## EXERCISE AIM
Starting at the line that contains "### Testing", restate each line word for word through the final line of the data, keeping both ends.

Records from a data source
══════════════════════════════

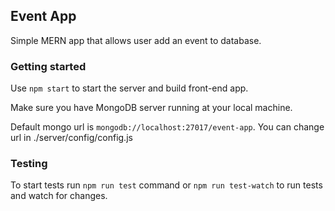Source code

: ## Event App

Simple MERN app that allows user add an event to database.

### Getting started

Use `npm start` to start the server and build front-end app.

Make sure you have MongoDB server running at your local machine.

Default mongo url is `mongodb://localhost:27017/event-app`. You can change url in ./server/config/config.js

 ### Testing

 To start tests run `npm run test` command or `npm run test-watch` to run tests and watch for changes.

══════════════════════════════

## EXERCISE ANSWER
 ### Testing

 To start tests run `npm run test` command or `npm run test-watch` to run tests and watch for changes.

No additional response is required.